Regardless of the type of business, an appraiser must use unbiased methods to provide a fair valuation and must operate independently of any interested parties. They determine the value of a business’ assets using financial analysis, inspection of physical assets and industry comparisons. There are several methods that an appraiser uses to value a business:

Fair Market Value Method

In this method the appraiser determines the value of a business’ physical assets when it is still operating. This can include land, buildings, work equipment, office furniture and fixtures and intangible assets (such as brand value and customer goodwill). Fair market value is determined by the price that the physical items of the business would fetch in an open market (assuming a willing buyer and seller).

Liquidation Value Method

This technique is used when a business has ceased trading and its assets must be sold quickly too meet outstanding debts. This is usually only done for distressed businesses in drastic circumstances because the necessity of a quick sale means the business owner will only receive the minimum value for any assets.

Capitalization of Earnings Value Method

In this case a company that is still operating is valued based on its projected future earnings. By examining how much a business earned in the past the appraiser determines what can be expected in the future making certain assumptions about whether earnings will increase or decrease.

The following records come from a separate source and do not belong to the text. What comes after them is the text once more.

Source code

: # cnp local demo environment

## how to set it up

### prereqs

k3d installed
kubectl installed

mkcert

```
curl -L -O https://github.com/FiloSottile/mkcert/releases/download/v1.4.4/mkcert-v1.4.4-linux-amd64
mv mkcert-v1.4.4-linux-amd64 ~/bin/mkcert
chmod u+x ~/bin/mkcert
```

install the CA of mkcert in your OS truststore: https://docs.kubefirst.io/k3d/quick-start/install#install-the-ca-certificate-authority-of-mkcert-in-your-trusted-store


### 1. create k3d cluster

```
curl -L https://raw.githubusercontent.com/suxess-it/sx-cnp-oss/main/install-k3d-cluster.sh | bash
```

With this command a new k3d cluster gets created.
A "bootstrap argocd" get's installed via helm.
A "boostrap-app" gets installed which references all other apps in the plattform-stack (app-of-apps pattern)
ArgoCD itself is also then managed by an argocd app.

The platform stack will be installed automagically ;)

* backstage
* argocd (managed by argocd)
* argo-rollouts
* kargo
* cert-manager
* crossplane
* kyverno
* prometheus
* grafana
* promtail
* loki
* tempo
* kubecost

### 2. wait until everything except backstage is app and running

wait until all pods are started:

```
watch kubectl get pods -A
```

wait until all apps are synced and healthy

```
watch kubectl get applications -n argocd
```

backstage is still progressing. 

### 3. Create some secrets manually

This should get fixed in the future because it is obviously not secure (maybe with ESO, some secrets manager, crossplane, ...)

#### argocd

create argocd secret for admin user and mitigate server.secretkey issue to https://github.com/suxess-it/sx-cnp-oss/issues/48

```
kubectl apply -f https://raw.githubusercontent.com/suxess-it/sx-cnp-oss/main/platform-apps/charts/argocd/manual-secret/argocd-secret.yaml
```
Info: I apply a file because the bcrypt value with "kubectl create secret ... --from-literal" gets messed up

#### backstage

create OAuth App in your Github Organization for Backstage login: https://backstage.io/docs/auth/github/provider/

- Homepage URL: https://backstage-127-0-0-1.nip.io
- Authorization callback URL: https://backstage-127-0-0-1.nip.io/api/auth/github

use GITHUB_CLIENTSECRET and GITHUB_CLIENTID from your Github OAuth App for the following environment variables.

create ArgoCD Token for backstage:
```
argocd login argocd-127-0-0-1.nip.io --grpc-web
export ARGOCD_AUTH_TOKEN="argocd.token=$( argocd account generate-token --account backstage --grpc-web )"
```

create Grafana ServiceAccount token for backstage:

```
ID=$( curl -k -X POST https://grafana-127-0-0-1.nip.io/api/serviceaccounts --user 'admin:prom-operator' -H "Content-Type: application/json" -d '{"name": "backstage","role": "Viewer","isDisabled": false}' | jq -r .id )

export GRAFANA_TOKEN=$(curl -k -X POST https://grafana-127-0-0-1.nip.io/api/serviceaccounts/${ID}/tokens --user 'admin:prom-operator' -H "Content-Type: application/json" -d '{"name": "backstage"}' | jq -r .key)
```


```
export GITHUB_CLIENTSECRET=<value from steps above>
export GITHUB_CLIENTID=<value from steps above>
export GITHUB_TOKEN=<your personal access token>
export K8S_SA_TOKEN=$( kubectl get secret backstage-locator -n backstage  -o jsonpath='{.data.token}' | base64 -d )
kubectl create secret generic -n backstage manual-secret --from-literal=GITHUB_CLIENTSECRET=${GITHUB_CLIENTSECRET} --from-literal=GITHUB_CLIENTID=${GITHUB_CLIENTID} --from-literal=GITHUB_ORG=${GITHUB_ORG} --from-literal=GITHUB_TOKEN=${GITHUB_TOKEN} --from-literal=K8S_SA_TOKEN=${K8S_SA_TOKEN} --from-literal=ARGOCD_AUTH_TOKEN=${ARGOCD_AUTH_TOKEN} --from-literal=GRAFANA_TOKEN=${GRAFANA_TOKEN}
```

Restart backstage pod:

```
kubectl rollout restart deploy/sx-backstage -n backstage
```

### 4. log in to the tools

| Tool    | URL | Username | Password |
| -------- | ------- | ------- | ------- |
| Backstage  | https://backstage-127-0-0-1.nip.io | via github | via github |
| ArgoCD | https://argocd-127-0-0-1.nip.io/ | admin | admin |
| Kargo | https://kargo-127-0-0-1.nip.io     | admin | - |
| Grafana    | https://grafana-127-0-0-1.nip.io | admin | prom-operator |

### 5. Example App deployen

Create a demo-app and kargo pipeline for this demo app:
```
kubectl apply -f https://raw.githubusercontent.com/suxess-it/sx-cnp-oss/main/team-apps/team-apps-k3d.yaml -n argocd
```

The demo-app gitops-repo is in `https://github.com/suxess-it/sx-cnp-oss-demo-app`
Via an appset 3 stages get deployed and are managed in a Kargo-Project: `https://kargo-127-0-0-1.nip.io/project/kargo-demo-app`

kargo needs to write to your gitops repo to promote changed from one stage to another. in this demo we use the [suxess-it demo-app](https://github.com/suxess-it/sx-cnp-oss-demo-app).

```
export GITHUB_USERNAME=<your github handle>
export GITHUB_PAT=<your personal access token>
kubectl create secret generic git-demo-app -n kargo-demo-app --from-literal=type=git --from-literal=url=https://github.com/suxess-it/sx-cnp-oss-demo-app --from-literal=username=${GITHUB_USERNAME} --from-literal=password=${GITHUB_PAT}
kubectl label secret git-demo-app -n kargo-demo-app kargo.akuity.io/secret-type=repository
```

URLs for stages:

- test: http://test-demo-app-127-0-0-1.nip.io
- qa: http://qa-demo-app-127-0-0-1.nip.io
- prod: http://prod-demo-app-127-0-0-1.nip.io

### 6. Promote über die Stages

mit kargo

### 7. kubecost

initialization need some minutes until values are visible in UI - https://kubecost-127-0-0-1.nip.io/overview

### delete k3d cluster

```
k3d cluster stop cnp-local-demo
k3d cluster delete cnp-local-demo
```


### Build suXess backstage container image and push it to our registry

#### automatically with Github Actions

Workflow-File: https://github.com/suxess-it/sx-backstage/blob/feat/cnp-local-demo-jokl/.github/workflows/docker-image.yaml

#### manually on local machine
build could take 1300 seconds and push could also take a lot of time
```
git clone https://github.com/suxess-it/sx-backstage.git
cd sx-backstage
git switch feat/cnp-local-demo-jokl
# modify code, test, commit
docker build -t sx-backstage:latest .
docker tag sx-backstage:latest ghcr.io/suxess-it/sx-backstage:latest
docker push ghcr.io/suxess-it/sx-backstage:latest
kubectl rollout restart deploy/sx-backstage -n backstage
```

Business appraisal companies use a combination of techniques to arrive at the fair value for a business and are used when a business is being bought or sold, a partner in an ongoing business wishes to leave a partnership and wishes to be paid out, because of business disputes that require a financial resolution, because a business liable for damages or suffered a disastrous event or when it has gone bankrupt among many other reasons. Aside from such events, a business owner can also have a business appraised at any time simply to know how much it is worth.